Content starts
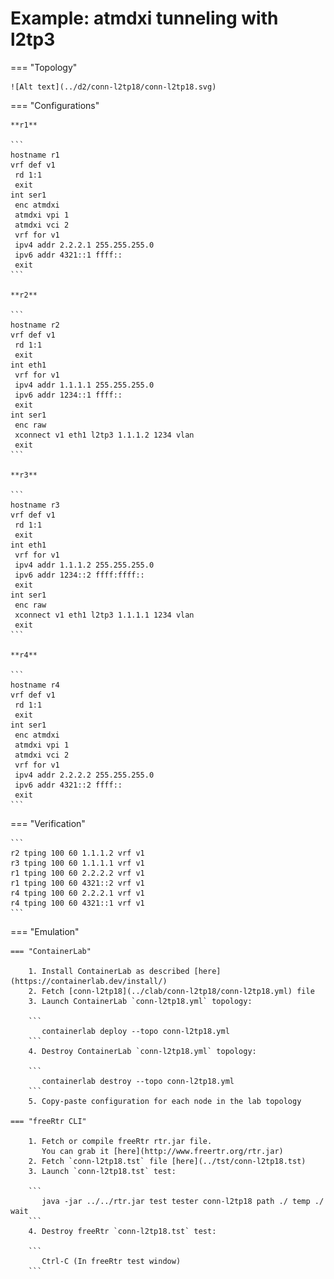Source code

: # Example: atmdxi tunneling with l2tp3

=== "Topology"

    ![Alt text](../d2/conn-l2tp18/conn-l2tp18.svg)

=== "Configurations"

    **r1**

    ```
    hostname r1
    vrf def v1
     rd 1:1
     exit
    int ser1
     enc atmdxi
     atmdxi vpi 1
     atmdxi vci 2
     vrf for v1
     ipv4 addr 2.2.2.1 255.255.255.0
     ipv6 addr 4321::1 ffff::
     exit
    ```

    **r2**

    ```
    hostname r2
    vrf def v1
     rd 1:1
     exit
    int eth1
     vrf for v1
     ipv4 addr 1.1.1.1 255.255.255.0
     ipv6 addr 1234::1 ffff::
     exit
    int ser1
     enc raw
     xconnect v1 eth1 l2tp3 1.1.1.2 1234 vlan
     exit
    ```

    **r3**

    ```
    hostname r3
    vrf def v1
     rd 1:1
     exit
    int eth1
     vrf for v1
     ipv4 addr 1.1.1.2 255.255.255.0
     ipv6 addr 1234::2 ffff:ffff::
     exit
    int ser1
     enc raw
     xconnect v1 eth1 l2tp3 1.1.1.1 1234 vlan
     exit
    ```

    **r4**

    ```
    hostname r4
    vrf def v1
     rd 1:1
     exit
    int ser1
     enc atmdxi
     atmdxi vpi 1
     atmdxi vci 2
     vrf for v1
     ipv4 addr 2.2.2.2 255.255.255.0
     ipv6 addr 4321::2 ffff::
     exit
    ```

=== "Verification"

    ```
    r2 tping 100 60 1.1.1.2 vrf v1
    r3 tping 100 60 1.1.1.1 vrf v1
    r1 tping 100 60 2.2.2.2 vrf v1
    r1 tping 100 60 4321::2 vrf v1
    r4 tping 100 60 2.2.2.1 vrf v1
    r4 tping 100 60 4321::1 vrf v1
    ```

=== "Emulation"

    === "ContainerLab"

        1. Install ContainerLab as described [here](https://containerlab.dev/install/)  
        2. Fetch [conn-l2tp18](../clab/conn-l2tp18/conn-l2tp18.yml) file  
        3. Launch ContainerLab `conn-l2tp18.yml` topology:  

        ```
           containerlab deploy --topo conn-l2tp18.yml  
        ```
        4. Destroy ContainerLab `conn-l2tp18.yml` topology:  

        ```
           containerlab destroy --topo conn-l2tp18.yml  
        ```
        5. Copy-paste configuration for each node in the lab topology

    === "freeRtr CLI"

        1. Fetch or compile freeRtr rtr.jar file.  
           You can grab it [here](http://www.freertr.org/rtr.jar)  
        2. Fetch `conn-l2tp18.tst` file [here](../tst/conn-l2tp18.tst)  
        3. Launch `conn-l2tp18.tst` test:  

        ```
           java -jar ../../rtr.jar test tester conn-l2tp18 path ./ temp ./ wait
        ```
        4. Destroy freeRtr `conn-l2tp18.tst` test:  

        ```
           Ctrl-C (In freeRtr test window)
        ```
Content ends
Content starts
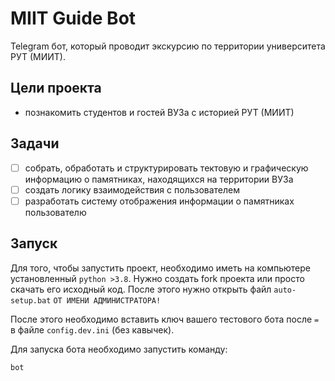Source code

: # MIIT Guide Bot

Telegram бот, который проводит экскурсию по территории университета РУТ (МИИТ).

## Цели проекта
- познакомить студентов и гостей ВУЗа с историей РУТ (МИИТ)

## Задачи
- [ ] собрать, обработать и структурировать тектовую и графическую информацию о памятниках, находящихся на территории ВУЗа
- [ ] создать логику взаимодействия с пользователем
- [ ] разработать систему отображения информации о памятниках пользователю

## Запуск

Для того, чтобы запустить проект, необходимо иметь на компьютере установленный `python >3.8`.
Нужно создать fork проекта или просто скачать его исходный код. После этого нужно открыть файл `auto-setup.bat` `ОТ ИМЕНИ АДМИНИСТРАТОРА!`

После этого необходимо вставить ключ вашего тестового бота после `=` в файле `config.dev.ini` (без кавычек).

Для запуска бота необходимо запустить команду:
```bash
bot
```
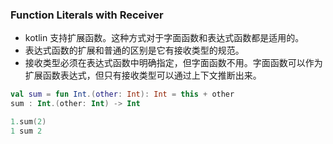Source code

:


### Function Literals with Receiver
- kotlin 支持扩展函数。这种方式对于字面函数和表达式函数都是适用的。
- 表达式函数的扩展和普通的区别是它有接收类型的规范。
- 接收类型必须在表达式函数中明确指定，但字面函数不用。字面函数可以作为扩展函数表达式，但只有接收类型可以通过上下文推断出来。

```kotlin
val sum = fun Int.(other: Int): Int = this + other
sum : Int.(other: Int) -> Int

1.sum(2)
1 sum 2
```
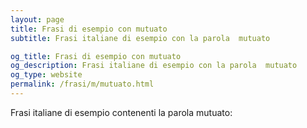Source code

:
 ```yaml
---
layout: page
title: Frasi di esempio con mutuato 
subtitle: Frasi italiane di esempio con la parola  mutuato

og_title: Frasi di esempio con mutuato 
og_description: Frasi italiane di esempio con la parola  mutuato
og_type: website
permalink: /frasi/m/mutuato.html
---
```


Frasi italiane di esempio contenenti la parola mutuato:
Content ends
-- EXERCISE PROMPT --
After reading through the material, report every line that holds "необходимо".

-- RESPONSE TO THIS TASK --
Для того, чтобы запустить проект, необходимо иметь на компьютере установленный `python >3.8`.
После этого необходимо вставить ключ вашего тестового бота после `=` в файле `config.dev.ini` (без кавычек).
Для запуска бота необходимо запустить команду:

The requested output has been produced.